I feel like back in the time before the Bush presidency the Daily Show didn't have a meaningful editorial voice. Sure, the news could be made fun of, but there was no particularly great angle to the jokes beyond 'ha-ha look at this shit'. Sort of like the Florida Man stuff you see today, here's something fucked up that happened. This was, after all, the Comedy Central that was giving us South Park at just about the same time.
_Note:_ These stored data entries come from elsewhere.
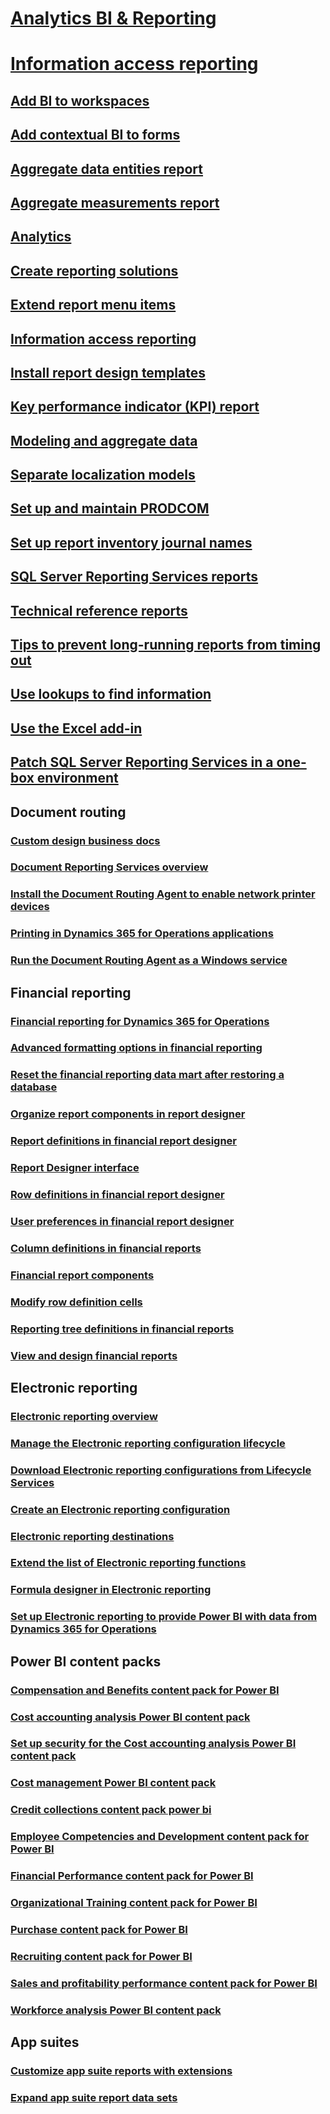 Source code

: # [Analytics BI & Reporting](bi-reporting-home-page.md)
# [Information access reporting ](information-access-reporting.md)

## [Add BI to workspaces](add-bi-workspaces.md)
## [Add contextual BI to forms](add-contextual-bi-forms.md)
## [Aggregate data entities report](aggregate-data-entities-report.md)
## [Aggregate measurements report](aggregate-measurements-report.md)
## [Analytics](analytics.md)
## [Create reporting solutions](create-nextgen-reporting-solutions.md)
## [Extend report menu items ](extend-report-menu-items.md)
## [Information access reporting ](information-access-reporting.md)
## [Install report design templates](install-modern-report-design-templates.md)
## [Key performance indicator (KPI) report](key-performance-indicators-report.md)
## [Modeling and aggregate data](model-aggregate-data.md)
## [Separate localization models](localization-requirements-separate-localization-models.md)
## [Set up and maintain PRODCOM](prodcom-report-setup.md)
## [Set up report inventory journal names ](set-up-report-inventory-journal-names.md)
## [SQL Server Reporting Services reports](SSRS-report.md)
## [Technical reference reports](technical-reference-reports.md)
## [Tips to prevent long-running reports from timing out](prevent-long-running-reports-timing-out.md)
## [Use lookups to find information](use-lookups-to-find-information.md)
## [Use the Excel add-in](use-excel-add-in.md)
## [Patch SQL Server Reporting Services in a one-box environment](patch-reporting-service-environment.md)
## Document routing
### [Custom design business docs ](custom-designs-business-docs.md)
### [Document Reporting Services overview](document-reporting-services.md)
### [Install the Document Routing Agent to enable network printer devices](install-document-routing-agent.md)
### [Printing in Dynamics 365 for Operations applications](print-documents.md)
### [Run the Document Routing Agent as a Windows service](run-document-routing-agent-as-windows-service.md)
## Financial reporting
### [Financial reporting for Dynamics 365 for Operations](financial-reporting-intro.md)
### [Advanced formatting options in financial reporting](advanced-formatting-options-financial-reporting.md)
### [Reset the financial reporting data mart after restoring a database](reset-financial-reporting-datamart-after-restore.md)
### [Organize report components in report designer](organize-components-report-designer.md)
### [Report definitions in financial report designer](design-financial-report-definitions.md)
### [Report Designer interface](report-designer-interface.md)
### [Row definitions in financial report designer](row-definitions-financial-reporting.md)
### [User preferences in financial report designer](user-preferences-financial-report-designer.md)
### [Column definitions in financial reports](column-definitions-financial-reports.md)
### [Financial report components](financial-report-components.md)
### [Modify row definition cells](modify-row-definition-cells-financial-reporting.md)
### [Reporting tree definitions in financial reports](financial-reporting-tree-definitions.md)
### [View and design financial reports](design-financial-reports.md)
## Electronic reporting
### [Electronic reporting overview](general-electronic-reporting.md)
### [Manage the Electronic reporting configuration lifecycle](general-electronic-reporting-manage-configuration-lifecycle.md)
### [Download Electronic reporting configurations from Lifecycle Services](download-electronic-reporting-configuration-lcs.md)
### [Create an Electronic reporting configuration](localization-requirements-electronic-reporting-configuration.md)
### [Electronic reporting destinations](electronic-reporting-destinations.md)
### [Extend the list of Electronic reporting functions](general-electronic-reporting-formulas-list-extension.md)
### [Formula designer in Electronic reporting](general-electronic-reporting-formula-designer.md)
### [Set up Electronic reporting to provide Power BI with data from Dynamics 365 for Operations](general-electronic-reporting-report-configuration-get-data-powerbi.md)
## Power BI content packs
### [Compensation and Benefits content pack for Power BI](compensation-and-benefits-analysis-power-bi-content-pack.md)
### [Cost accounting analysis Power BI content pack](cost-accounting-analysis-content-pack-for-power-bi.md)
### [Set up security for the Cost accounting analysis Power BI content pack](setting-up-security-for-cost-accounting-content-for-power-bi.md)
### [Cost management Power BI content pack](cost-management-content-pack-for-power-bi.md)
### [Credit collections content pack power bi ](credit-collections-content-pack-power-bi.md)
### [Employee Competencies and Development content pack for Power BI](employee-competencies-and-development-analysis-power-bi-content-pack.md)
### [Financial Performance content pack for Power BI](financial-performance-power-bi-content-pack.md)
### [Organizational Training content pack for Power BI](organizational-training-analysis-power-bi-content-pack.md)
### [Purchase content pack for Power BI](purchase-content-pack-for-power-bi.md)
### [Recruiting content pack for Power BI](recruiting-analysis-power-bi-content-pack.md)
### [Sales and profitability performance content pack for Power BI](sales-profitability-performance-content-pack.md)
### [Workforce analysis Power BI content pack ](workforce-analysis-power-bi-content-pack.md)
## App suites
### [ Customize app suite reports with extensions ](customize-app-suite-reports-with-extensions.md)
### [ Expand app suite report data sets ](expand-app-suite-report-data-sets.md)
It wasn't really until the Iraq War hit and the media's attempt to build a justification for it that the show really found a coherent voice, mission, and audience. "Hey, did you watch the Daily Show last night?" suddenly became a catchphrase and the sort of water cooler discussion that you might hear. Bush was, yes, a controversial figure worthy of disrespect from most, and that and the transparent lies from the news taking a front-and-center position made it a major contributor to the US's national discourse. We get Al Franken tearing into the GOP news machine with Lies and the Lying Liars who Tell Them, and John Stewart not too long later (2005) going onto a CNN program and managing to own them so hard they cancel the show for nearly a decade.
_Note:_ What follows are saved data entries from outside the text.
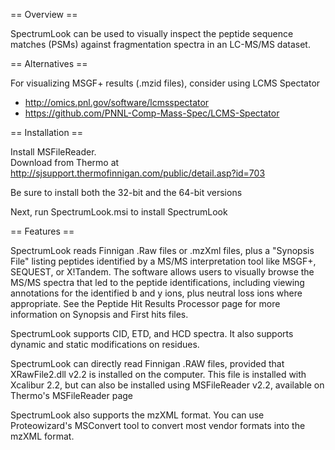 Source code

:== Overview ==

SpectrumLook can be used to visually inspect the peptide sequence 
matches (PSMs) against fragmentation spectra in an LC-MS/MS dataset.

== Alternatives ==

For visualizing MSGF+ results (.mzid files), consider using LCMS Spectator
* http://omics.pnl.gov/software/lcmsspectator
* https://github.com/PNNL-Comp-Mass-Spec/LCMS-Spectator

== Installation ==

Install MSFileReader.  
Download from Thermo at http://sjsupport.thermofinnigan.com/public/detail.asp?id=703

Be sure to install both the 32-bit and the 64-bit versions

Next, run SpectrumLook.msi to install SpectrumLook

== Features ==

SpectrumLook reads Finnigan .Raw files or .mzXml files, plus a 
"Synopsis File" listing peptides identified by a MS/MS interpretation 
tool like MSGF+, SEQUEST, or X!Tandem. The software allows users to 
visually browse the MS/MS spectra that led to the peptide 
identifications, including viewing annotations for the identified b 
and y ions, plus neutral loss ions where appropriate. See the Peptide 
Hit Results Processor page for more information on Synopsis and First 
hits files.

SpectrumLook supports CID, ETD, and HCD spectra.  It also supports 
dynamic and static modifications on residues.

SpectrumLook can directly read Finnigan .RAW files, provided that 
XRawFile2.dll v2.2 is installed on the computer. This file is 
installed with Xcalibur 2.2, but can also be installed using 
MSFileReader v2.2, available on Thermo's MSFileReader page

SpectrumLook also supports the mzXML format. You can use 
Proteowizard's MSConvert tool to convert most vendor formats into the 
mzXML format.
Then Obama becomes president. And now we wind up in a different circumstance. Bush and the general news media are easy to rip into because they're conservative enough that TDS is left enough that they can make cogent criticism that feeds into the start of a new youth-driven leftist movement that's starting to make itself seen and heard everywhere from Wall Street to the local ballot boxes. Now, the politics of the man in charge and the one show that actually held him check are aligned. The rest of the media doesn't give a shit as long as they retain access to power, except for the ones using the unprecedented state of a black man at the head of the federal government to rile up a new revanchist movement that wanted to keep him in check. Those of you familiar with some of WEB DuBois's letters and articles in the time of reconstruction may recognize this was the same sort of mocking and sandbagging that newly elected Black representatives faced in that era. Finding themselves politically aligned, TDS as a show was now rising to defend Obama; they were not prepared nor interested in criticizing him from the left in general. They were not always pulling punches, but the show was of a very different tenor to the Bush years. One of the more notable public stunts was Stewart now hosting "The Rally to Restore Sanity", a day's live program that may as well have existed to throw a smokescreen over the purpose and validity of politicized anger.
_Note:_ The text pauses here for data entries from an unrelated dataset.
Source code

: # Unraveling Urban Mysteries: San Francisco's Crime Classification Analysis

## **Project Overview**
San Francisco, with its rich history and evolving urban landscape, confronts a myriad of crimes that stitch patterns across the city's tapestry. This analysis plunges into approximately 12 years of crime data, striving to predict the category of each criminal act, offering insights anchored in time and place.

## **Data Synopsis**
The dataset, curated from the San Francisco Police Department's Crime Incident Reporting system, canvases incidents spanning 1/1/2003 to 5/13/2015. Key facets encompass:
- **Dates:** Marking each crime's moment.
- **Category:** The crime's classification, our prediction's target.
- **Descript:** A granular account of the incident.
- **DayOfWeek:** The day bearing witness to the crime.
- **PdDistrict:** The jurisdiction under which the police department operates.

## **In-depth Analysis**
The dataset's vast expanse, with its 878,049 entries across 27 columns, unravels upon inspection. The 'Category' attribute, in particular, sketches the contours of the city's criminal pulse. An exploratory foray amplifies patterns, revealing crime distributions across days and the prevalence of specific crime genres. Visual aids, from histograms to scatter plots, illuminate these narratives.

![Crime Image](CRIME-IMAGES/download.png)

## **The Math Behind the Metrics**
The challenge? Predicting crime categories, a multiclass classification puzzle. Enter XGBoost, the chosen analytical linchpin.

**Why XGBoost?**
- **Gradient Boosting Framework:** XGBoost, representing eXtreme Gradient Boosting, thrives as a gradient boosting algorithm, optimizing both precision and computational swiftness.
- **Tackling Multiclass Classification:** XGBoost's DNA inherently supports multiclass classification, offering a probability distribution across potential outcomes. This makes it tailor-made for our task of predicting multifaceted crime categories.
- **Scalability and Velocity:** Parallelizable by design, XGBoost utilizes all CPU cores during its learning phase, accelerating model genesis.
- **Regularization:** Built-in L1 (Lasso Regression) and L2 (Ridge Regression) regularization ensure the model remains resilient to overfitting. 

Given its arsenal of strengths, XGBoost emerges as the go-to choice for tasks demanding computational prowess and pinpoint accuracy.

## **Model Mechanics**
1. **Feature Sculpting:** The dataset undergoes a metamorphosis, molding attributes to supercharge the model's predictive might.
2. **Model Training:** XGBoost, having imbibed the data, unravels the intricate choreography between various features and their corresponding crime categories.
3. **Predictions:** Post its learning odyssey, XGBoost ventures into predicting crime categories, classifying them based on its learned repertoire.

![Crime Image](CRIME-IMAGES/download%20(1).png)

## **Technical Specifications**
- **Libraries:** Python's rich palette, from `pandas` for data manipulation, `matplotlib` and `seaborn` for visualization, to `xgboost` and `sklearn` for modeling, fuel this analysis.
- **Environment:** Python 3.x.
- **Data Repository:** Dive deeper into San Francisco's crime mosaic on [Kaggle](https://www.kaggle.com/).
And the problem is, of course, that Obama isn't inherently above criticism as a leader either. [Charles Pierce voice] If Anwar and Abduhlraman al-Alwaki were still alive, they'd probably agree that wearing a tan suit was Obama's biggest political misstep as president.
So during the Obama era, new leftist media outlets needed to rise in order to deliver meaningful criticism of the Obama era. And perhaps unsurprisingly, they have done so in the ways that worked about a decade ago -- comedy programs whose voice is derived from a certain, ah, bro culture. Your TYTs and your Chapos, and....yes, your fucking Cum Towns. God. They are obviously not all universally loved on the left (any more than your nightly news-comedy-commentary programs were back in the day) and as the leftist movements in this country grow stronger I think we'll see them become outmoded for similar reasons TDS is now -- their editorial voices put them in line with Sanders, who might well become our next president. There is still plenty of room to criticize Sanders and the movement around him from the left (believe it or not, some far leftists take issue with the idea that elections are even a part of success at all -- if Sanders wins, that motivated revanchist group I mentioned earlier might well take their talk of war to the next level; if Sanders loses, the left may need to take drastic action just to keep the very planet alive).
My support for TYT is pretty abstract; Cenk and Dore, for example, were never stewards of my viewpoints. Their most important work has been as part of feeding into a larger leftist counter-media group and finding new voices to highlight and share. I think in time the media outlet will go a similar way to TDS and still exist but not attract this level of attention, which I think it does mainly because leftist media discoverability is still pretty difficult (but getting better).